Across the entries below, determine how many lines include the word "defined". State only the resulting number.

- [Raw data]
********
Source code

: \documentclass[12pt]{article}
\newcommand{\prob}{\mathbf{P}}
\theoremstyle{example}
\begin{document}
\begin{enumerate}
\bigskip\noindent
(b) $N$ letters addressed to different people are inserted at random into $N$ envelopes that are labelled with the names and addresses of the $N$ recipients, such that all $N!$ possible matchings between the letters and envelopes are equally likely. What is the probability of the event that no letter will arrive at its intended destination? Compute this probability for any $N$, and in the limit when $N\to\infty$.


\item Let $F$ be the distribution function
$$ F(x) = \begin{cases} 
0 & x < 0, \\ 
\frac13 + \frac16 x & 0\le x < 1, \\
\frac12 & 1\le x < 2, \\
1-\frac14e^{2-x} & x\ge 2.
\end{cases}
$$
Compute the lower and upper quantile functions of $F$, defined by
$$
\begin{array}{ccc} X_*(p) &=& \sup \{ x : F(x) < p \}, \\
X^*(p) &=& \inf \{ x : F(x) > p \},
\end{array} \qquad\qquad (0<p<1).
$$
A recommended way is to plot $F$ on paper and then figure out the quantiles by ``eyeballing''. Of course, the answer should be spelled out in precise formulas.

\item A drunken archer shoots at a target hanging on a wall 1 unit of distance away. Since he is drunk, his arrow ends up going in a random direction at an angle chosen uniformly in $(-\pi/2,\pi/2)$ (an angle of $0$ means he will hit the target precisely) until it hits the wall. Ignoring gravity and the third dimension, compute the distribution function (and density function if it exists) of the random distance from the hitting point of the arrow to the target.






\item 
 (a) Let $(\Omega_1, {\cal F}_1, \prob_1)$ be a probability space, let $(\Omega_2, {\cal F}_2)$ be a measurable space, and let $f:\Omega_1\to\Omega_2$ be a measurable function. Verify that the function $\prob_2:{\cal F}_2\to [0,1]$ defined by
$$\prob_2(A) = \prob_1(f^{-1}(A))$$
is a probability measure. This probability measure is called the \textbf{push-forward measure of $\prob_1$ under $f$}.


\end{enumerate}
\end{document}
********
- [Answer for the task] 2